Requirement: Look for "Append" in the records and copy every line that has it.

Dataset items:
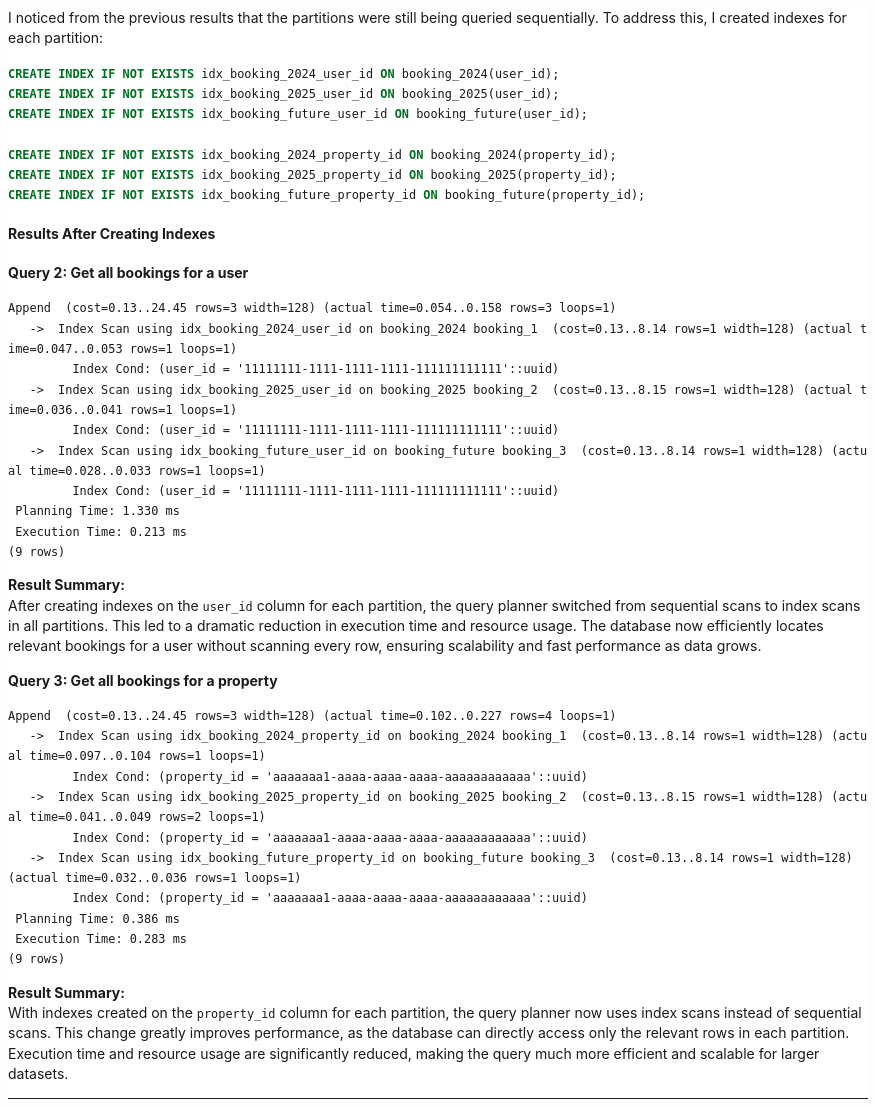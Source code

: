 I noticed from the previous results that the partitions were still being queried sequentially. To address this, I created indexes for each partition:

```sql
CREATE INDEX IF NOT EXISTS idx_booking_2024_user_id ON booking_2024(user_id);
CREATE INDEX IF NOT EXISTS idx_booking_2025_user_id ON booking_2025(user_id);
CREATE INDEX IF NOT EXISTS idx_booking_future_user_id ON booking_future(user_id);

CREATE INDEX IF NOT EXISTS idx_booking_2024_property_id ON booking_2024(property_id);
CREATE INDEX IF NOT EXISTS idx_booking_2025_property_id ON booking_2025(property_id);
CREATE INDEX IF NOT EXISTS idx_booking_future_property_id ON booking_future(property_id);
```

#### Results After Creating Indexes

**Query 2: Get all bookings for a user**
```
Append  (cost=0.13..24.45 rows=3 width=128) (actual time=0.054..0.158 rows=3 loops=1)
   ->  Index Scan using idx_booking_2024_user_id on booking_2024 booking_1  (cost=0.13..8.14 rows=1 width=128) (actual time=0.047..0.053 rows=1 loops=1)
         Index Cond: (user_id = '11111111-1111-1111-1111-111111111111'::uuid)
   ->  Index Scan using idx_booking_2025_user_id on booking_2025 booking_2  (cost=0.13..8.15 rows=1 width=128) (actual time=0.036..0.041 rows=1 loops=1)
         Index Cond: (user_id = '11111111-1111-1111-1111-111111111111'::uuid)
   ->  Index Scan using idx_booking_future_user_id on booking_future booking_3  (cost=0.13..8.14 rows=1 width=128) (actual time=0.028..0.033 rows=1 loops=1)
         Index Cond: (user_id = '11111111-1111-1111-1111-111111111111'::uuid)
 Planning Time: 1.330 ms
 Execution Time: 0.213 ms
(9 rows)
```
**Result Summary:**  
After creating indexes on the `user_id` column for each partition, the query planner switched from sequential scans to index scans in all partitions. This led to a dramatic reduction in execution time and resource usage. The database now efficiently locates relevant bookings for a user without scanning every row, ensuring scalability and fast performance as data grows.

**Query 3: Get all bookings for a property**
```
Append  (cost=0.13..24.45 rows=3 width=128) (actual time=0.102..0.227 rows=4 loops=1)
   ->  Index Scan using idx_booking_2024_property_id on booking_2024 booking_1  (cost=0.13..8.14 rows=1 width=128) (actual time=0.097..0.104 rows=1 loops=1)
         Index Cond: (property_id = 'aaaaaaa1-aaaa-aaaa-aaaa-aaaaaaaaaaaa'::uuid)
   ->  Index Scan using idx_booking_2025_property_id on booking_2025 booking_2  (cost=0.13..8.15 rows=1 width=128) (actual time=0.041..0.049 rows=2 loops=1)
         Index Cond: (property_id = 'aaaaaaa1-aaaa-aaaa-aaaa-aaaaaaaaaaaa'::uuid)
   ->  Index Scan using idx_booking_future_property_id on booking_future booking_3  (cost=0.13..8.14 rows=1 width=128) (actual time=0.032..0.036 rows=1 loops=1)
         Index Cond: (property_id = 'aaaaaaa1-aaaa-aaaa-aaaa-aaaaaaaaaaaa'::uuid)
 Planning Time: 0.386 ms
 Execution Time: 0.283 ms
(9 rows)
```
**Result Summary:**  
With indexes created on the `property_id` column for each partition, the query planner now uses index scans instead of sequential scans. This change greatly improves performance, as the database can directly access only the relevant rows in each partition. Execution time and resource usage are significantly reduced, making the query much more efficient and scalable for larger datasets.

---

Problem solution:
Append  (cost=0.13..24.45 rows=3 width=128) (actual time=0.054..0.158 rows=3 loops=1)
Append  (cost=0.13..24.45 rows=3 width=128) (actual time=0.102..0.227 rows=4 loops=1)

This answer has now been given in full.